I have only recently made the transition from ‘lurker’ to ‘active user’ on Twitter. Recently, I found myself following a talk by Dr Jeremy Farrar, Director of the Wellcome Trust via live-tweets from a London meeting for clinician scientists in training (Nurturing the next generation of medical researchers). Dr Farrar cited three challenges to UK science:

(1)    bringing young people into science and finding ways to keep them there;
(2)    addressing the divide between the clinical and research communities and encouraging them to work together; and
(3)    tackling the damaging separation of PH from clinical service delivery.

As a clinical academic in public health medicine (PHM), the last two points resonated strongly with me.  I have held joint academic-service roles in PHM right through specialty training and into my Consultant role. Core to such a role was the need to bridge the gap between academia and the service setting, not only to work efficiently and flexibly across the two, but also to ensure that the skill set developed and enhanced in one role was utilised clearly to benefit the other.

In my case, my clinical academic skills of research methodology, critical appraisal and evidence-based medicine were ideally suited to needs assessments, priority-setting, service specification and clinical policy development, clinical engagement with provider Trusts, evaluation of cost-effectiveness of services at my Primary Care Trust (NHS) employment.

Similarly, my local service provision experiences enabled me to pull out of my tool box examples and anecdotes to liven up any teaching/ training sessions in my educator role. You must remember we are talking about integrating PHM into undergraduate medical education, which is a daunting challenge: ask any UK medical school public health educator! I also had first-hand knowledge and experience of the service setting to inform the writing of research proposals to apply for grant funding, etc.

It is easy to assume that clinicians and scientists would work together naturally but at a time when healthcare provider organisations face increasing scrutiny in terms of meeting targets for service provision, service priorities often trump teaching and research. Addressing this widening divide in the face of conflicting organisational priorities is likely to be challenging but crucial for nurturing the next generation of medical researchers.

The NHS reorganisation following the Health and Social Care Act 2012 resulted in public health departments being moved out of the NHS and into local authorities (LAs). While the advantage of joint working between public health and local authorities to improve and protect the health of the population cannot be underestimated, the benefit of this conscious coupling to local clinical service delivery is much harder to visualise.

Relationships that had been built after years of committed and painstaking nurturing of the clinician/provider-commissioner relationships through clinical dialogue facilitated or led by PH specialists were suddenly stripped away resulting in another layer of bureaucracy (albeit with a ‘core offer’) diluting the relationships between the two organisations (1).

The public health emphasis on health needs assessment, priority setting, fairness, equity, appropriate and effective commissioning in the face of budget restraints. Monitoring and evaluation of services is likely to vary in breadth and depth across the country. It is dependent on whether local authorities have kept local structures in place and the level of commitment of the local authorities to health/ clinical service delivery. A postcode lottery?

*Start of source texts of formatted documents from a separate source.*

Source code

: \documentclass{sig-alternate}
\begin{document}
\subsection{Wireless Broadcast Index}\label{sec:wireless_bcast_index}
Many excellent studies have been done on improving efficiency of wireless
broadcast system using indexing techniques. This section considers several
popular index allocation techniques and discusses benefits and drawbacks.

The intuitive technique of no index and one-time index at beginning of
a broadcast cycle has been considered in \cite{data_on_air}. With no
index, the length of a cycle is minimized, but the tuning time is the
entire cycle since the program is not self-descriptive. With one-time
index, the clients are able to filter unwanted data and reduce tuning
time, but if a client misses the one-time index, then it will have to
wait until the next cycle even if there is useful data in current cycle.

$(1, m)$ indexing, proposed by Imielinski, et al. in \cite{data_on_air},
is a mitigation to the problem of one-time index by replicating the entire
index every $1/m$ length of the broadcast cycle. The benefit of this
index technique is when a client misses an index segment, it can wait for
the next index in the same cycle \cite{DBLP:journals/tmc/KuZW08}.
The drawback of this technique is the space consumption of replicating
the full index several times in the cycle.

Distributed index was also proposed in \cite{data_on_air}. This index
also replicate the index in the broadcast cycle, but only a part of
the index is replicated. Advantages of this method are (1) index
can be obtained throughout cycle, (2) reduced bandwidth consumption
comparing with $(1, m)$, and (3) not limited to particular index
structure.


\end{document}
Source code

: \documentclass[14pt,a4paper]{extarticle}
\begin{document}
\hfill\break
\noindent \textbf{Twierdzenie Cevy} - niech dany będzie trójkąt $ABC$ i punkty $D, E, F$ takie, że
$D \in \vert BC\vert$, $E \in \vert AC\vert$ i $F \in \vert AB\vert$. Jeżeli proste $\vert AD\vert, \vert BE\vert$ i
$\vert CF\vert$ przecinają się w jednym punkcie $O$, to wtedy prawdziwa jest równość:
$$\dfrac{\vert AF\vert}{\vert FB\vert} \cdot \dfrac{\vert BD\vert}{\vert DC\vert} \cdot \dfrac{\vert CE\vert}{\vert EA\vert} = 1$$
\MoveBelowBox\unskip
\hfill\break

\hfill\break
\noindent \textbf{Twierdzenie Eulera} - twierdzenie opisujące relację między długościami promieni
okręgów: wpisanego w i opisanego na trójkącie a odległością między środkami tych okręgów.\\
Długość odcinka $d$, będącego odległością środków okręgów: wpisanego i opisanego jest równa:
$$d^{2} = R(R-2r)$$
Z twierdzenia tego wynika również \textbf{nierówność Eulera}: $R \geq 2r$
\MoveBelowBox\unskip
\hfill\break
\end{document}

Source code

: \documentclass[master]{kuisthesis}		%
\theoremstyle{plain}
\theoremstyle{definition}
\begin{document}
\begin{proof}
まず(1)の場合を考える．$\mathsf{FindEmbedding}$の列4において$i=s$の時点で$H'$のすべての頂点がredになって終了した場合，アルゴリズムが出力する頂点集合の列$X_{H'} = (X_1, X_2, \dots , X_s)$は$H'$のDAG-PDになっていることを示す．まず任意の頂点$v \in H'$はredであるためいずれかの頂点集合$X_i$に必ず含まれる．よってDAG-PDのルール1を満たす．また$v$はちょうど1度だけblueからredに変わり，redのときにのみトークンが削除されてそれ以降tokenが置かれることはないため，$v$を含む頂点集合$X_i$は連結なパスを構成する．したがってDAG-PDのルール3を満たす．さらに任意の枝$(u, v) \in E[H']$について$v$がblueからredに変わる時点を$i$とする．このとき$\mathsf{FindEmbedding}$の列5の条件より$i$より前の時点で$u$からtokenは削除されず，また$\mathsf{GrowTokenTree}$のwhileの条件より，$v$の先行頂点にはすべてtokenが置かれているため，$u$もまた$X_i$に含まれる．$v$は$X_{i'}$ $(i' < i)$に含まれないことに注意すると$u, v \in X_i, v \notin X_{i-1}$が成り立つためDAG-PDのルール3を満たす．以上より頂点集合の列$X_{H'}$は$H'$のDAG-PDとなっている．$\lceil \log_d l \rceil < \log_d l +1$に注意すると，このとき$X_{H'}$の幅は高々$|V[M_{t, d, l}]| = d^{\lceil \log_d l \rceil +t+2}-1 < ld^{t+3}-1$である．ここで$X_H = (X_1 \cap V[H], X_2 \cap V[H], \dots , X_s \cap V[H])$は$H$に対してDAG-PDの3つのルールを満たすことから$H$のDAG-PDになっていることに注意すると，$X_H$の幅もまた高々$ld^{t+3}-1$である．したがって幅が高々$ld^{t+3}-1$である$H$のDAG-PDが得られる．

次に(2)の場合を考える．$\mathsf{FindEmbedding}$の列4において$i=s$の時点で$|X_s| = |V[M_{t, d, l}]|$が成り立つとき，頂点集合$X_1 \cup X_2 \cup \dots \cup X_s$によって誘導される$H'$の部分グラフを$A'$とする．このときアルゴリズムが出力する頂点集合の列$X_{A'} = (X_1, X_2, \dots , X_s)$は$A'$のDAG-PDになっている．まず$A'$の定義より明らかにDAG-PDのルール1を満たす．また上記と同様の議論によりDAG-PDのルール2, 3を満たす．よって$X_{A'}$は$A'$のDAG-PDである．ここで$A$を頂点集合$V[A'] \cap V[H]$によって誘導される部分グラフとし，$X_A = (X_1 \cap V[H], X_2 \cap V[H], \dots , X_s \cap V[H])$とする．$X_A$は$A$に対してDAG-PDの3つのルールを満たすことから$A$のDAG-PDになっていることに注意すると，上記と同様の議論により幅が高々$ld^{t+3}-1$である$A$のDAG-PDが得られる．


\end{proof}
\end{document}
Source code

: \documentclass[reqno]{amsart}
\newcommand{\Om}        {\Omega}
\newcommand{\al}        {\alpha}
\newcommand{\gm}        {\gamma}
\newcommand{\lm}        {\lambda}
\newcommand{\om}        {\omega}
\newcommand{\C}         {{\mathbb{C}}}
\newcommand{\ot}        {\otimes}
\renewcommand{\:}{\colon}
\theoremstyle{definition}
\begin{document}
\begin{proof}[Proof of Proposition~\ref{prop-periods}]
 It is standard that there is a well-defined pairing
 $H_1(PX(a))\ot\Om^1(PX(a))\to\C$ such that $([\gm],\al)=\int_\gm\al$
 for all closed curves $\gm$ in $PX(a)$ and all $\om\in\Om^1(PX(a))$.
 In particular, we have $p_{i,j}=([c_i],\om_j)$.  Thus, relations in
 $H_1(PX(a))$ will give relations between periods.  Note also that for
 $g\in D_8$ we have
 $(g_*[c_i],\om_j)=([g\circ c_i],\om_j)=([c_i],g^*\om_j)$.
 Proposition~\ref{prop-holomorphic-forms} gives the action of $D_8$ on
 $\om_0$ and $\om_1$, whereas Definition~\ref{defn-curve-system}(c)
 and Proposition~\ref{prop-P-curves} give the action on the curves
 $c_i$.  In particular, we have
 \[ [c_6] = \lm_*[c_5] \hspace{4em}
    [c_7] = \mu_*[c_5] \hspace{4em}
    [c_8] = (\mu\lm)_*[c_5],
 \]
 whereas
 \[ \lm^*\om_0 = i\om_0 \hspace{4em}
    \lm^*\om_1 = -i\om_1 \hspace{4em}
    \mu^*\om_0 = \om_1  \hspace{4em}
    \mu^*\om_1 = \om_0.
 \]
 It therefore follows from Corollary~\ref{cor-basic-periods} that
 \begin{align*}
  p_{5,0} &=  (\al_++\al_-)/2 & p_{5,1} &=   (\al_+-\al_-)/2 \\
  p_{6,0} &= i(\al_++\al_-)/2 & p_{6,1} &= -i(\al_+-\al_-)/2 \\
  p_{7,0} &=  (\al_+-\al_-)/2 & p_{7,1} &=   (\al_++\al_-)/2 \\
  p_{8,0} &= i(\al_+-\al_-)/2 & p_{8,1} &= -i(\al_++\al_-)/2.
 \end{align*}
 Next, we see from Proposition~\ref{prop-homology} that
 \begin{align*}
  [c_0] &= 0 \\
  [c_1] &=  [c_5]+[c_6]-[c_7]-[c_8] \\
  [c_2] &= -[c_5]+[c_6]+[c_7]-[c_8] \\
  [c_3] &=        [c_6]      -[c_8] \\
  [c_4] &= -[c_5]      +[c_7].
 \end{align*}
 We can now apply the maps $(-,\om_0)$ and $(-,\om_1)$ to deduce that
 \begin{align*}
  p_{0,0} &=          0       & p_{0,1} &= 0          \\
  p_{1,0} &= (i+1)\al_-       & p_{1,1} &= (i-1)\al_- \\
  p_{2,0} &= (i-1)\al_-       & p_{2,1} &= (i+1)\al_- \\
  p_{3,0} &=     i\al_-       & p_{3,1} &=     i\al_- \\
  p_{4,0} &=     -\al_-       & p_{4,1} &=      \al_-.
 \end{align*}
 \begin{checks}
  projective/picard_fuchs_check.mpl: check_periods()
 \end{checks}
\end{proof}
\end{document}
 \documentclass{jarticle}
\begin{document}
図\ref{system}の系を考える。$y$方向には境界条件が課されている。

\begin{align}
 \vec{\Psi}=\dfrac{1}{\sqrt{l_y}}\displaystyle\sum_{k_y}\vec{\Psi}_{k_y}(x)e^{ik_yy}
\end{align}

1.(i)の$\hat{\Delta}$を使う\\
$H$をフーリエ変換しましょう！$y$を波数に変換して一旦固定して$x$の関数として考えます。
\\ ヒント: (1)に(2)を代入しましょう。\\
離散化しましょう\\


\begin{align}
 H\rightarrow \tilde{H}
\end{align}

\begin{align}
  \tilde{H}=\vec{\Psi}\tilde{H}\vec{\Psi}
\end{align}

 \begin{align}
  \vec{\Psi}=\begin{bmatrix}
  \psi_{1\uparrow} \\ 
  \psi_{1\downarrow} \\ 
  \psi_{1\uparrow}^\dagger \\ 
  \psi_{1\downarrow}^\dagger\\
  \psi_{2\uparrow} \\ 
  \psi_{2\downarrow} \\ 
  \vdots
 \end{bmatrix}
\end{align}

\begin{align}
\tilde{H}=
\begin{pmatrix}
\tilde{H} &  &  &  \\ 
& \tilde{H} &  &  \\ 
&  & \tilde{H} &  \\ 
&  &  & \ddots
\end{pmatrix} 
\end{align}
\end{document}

A recent publication confirmed that local authorities across England are diverting ring-fenced public health funds and scaling back staffing to plug funding shortfalls caused by government budget cuts (2). It has also been reported that despite a mandatory requirement for Health and Wellbeing Boards to provide public health advice to local clinical commissioning groups (CCGs), sufficient public health input into NHS services to is lacking. This is at a time when CCGs are struggling to balance quality improvement and financial equilibrium (3).

Following the NHS reorganisation in 2013, public health clinical academics and researchers who had honorary clinical contracts with local NHS organisations (PCTs) lost their clinical (NHS) links when the hosting of these contracts moved to PH England, a new non-NHS organisation, still struggling to establish its mark (4). This resulted in the formal separation of a link between academic and service public health that had facilitated joint working, making it nearly impossible to influence the work of local CCGs without getting embroiled in convoluted management links and processes.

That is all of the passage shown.